[SUPPLIED DATA]
---
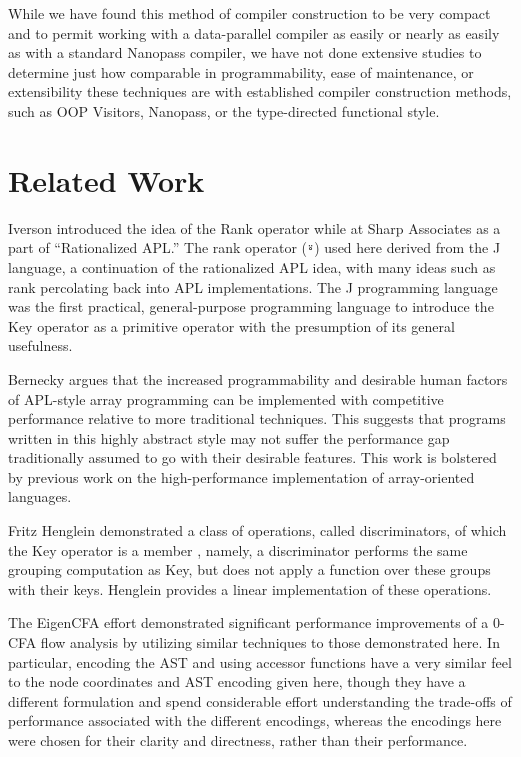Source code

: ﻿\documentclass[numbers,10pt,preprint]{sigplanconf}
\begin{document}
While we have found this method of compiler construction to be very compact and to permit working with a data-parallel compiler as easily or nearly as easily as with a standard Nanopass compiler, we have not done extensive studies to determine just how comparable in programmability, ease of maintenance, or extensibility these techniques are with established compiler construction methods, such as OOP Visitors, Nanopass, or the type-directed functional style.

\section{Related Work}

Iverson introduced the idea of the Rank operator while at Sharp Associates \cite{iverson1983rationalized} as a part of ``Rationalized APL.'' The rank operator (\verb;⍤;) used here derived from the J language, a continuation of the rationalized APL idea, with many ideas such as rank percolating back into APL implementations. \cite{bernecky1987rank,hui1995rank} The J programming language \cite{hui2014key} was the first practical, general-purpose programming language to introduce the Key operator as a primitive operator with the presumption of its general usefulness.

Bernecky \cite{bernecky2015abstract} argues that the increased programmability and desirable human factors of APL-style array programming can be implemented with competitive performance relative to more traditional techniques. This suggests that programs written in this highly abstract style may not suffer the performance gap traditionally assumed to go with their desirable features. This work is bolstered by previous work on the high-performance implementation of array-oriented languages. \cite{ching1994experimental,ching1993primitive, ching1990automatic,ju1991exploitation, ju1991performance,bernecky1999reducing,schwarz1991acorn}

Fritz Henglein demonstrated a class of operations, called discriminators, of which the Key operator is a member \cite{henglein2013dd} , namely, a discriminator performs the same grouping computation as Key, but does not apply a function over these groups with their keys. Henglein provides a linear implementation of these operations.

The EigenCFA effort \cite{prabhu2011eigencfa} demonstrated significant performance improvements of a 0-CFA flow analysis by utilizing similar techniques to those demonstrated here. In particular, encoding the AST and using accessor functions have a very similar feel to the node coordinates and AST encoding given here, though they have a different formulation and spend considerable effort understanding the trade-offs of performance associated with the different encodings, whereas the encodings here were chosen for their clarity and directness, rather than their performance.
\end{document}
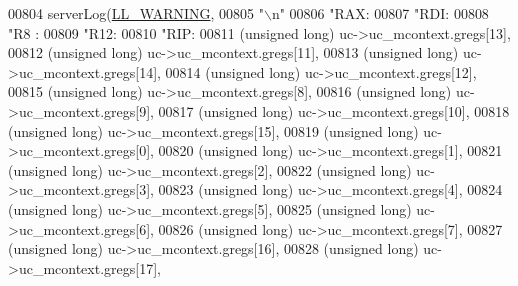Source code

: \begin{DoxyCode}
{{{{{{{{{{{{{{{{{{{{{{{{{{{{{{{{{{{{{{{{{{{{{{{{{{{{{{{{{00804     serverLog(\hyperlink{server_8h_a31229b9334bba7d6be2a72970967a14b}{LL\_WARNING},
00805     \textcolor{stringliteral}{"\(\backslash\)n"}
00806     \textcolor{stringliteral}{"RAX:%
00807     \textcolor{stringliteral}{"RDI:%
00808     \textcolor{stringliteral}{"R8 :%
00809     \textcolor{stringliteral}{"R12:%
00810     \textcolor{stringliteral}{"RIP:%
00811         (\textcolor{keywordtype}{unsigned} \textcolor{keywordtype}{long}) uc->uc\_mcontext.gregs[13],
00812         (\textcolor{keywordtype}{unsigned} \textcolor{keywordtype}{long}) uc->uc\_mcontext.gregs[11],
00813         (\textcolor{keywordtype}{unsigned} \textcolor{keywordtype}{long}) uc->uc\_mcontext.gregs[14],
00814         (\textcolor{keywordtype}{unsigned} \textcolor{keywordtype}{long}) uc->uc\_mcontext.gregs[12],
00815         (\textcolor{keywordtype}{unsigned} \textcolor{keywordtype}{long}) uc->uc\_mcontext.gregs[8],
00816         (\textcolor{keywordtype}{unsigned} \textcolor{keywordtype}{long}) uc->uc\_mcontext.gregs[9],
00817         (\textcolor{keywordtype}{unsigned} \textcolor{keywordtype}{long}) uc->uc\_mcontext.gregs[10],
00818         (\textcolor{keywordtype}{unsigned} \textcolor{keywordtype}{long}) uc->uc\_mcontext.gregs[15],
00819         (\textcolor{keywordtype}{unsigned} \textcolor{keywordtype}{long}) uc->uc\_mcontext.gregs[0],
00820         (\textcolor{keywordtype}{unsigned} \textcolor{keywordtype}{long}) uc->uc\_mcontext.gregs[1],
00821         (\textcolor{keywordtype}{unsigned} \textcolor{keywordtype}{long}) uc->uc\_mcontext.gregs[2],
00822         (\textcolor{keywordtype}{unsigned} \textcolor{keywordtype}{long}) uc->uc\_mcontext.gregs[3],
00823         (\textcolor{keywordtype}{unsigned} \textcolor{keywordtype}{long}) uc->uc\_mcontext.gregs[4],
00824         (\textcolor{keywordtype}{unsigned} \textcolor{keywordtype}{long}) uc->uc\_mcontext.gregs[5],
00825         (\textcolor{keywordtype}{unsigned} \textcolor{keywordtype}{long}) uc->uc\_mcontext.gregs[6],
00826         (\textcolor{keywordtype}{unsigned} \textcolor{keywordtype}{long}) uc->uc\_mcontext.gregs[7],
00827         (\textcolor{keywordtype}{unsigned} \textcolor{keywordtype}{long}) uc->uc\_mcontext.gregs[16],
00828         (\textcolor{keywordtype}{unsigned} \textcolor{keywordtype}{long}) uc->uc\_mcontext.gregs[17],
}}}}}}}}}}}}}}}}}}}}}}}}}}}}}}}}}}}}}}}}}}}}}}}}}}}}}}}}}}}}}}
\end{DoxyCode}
---
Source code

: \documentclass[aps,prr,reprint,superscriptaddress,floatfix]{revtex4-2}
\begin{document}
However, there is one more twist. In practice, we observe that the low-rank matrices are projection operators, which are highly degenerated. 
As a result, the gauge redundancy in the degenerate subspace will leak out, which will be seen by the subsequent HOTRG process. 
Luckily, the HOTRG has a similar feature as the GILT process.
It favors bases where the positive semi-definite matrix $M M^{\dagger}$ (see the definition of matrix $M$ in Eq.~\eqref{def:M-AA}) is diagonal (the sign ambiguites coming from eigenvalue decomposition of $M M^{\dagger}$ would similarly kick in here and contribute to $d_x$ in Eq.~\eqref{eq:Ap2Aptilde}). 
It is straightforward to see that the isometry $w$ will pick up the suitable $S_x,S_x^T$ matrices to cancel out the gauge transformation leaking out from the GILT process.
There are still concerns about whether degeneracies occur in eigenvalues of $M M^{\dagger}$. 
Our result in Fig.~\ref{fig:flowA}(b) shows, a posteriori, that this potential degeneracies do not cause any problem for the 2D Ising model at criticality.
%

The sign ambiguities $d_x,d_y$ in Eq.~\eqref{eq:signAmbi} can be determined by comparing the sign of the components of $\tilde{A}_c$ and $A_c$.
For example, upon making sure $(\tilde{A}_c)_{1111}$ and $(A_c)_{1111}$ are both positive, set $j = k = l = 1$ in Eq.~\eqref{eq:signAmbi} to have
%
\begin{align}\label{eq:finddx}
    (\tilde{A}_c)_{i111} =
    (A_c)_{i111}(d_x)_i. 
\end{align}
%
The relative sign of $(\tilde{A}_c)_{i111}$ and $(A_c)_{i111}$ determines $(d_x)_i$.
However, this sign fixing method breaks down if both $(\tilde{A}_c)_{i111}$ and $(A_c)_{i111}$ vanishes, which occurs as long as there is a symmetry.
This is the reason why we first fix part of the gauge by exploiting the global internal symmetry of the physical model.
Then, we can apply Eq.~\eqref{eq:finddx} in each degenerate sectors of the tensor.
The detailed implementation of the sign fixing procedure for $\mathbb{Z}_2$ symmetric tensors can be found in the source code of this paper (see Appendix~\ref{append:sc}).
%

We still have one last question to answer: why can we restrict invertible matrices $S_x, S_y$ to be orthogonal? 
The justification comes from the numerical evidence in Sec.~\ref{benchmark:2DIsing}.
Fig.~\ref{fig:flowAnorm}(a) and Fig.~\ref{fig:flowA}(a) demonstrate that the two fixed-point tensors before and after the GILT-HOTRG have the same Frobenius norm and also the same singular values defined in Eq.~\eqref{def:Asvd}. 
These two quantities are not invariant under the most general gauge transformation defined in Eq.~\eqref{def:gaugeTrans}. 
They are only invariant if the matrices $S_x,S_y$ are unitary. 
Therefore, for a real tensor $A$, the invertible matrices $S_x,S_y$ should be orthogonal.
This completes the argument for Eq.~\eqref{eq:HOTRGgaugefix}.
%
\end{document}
---
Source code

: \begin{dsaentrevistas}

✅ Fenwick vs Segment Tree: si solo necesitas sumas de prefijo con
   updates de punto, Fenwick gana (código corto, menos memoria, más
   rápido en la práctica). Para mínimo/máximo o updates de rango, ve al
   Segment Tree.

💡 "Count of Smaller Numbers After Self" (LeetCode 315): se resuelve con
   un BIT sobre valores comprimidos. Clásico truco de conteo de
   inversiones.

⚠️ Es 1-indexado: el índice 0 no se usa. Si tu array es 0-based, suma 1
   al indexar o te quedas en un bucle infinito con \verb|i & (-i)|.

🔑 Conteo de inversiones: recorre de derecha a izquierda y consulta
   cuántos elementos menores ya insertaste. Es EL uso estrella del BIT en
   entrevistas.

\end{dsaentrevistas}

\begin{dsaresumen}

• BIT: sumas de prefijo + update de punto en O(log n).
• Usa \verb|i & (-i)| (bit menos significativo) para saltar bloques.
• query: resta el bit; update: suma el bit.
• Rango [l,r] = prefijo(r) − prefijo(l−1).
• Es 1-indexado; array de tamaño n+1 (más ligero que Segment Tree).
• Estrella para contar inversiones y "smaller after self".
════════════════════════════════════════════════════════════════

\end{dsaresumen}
---
[ABOUT THIS TASK] Show every line of the listing that includes the word "method".

[TASK ANSWER]
While we have found this method of compiler construction to be very compact and to permit working with a data-parallel compiler as easily or nearly as easily as with a standard Nanopass compiler, we have not done extensive studies to determine just how comparable in programmability, ease of maintenance, or extensibility these techniques are with established compiler construction methods, such as OOP Visitors, Nanopass, or the type-directed functional style.
However, this sign fixing method breaks down if both $(\tilde{A}_c)_{i111}$ and $(A_c)_{i111}$ vanishes, which occurs as long as there is a symmetry.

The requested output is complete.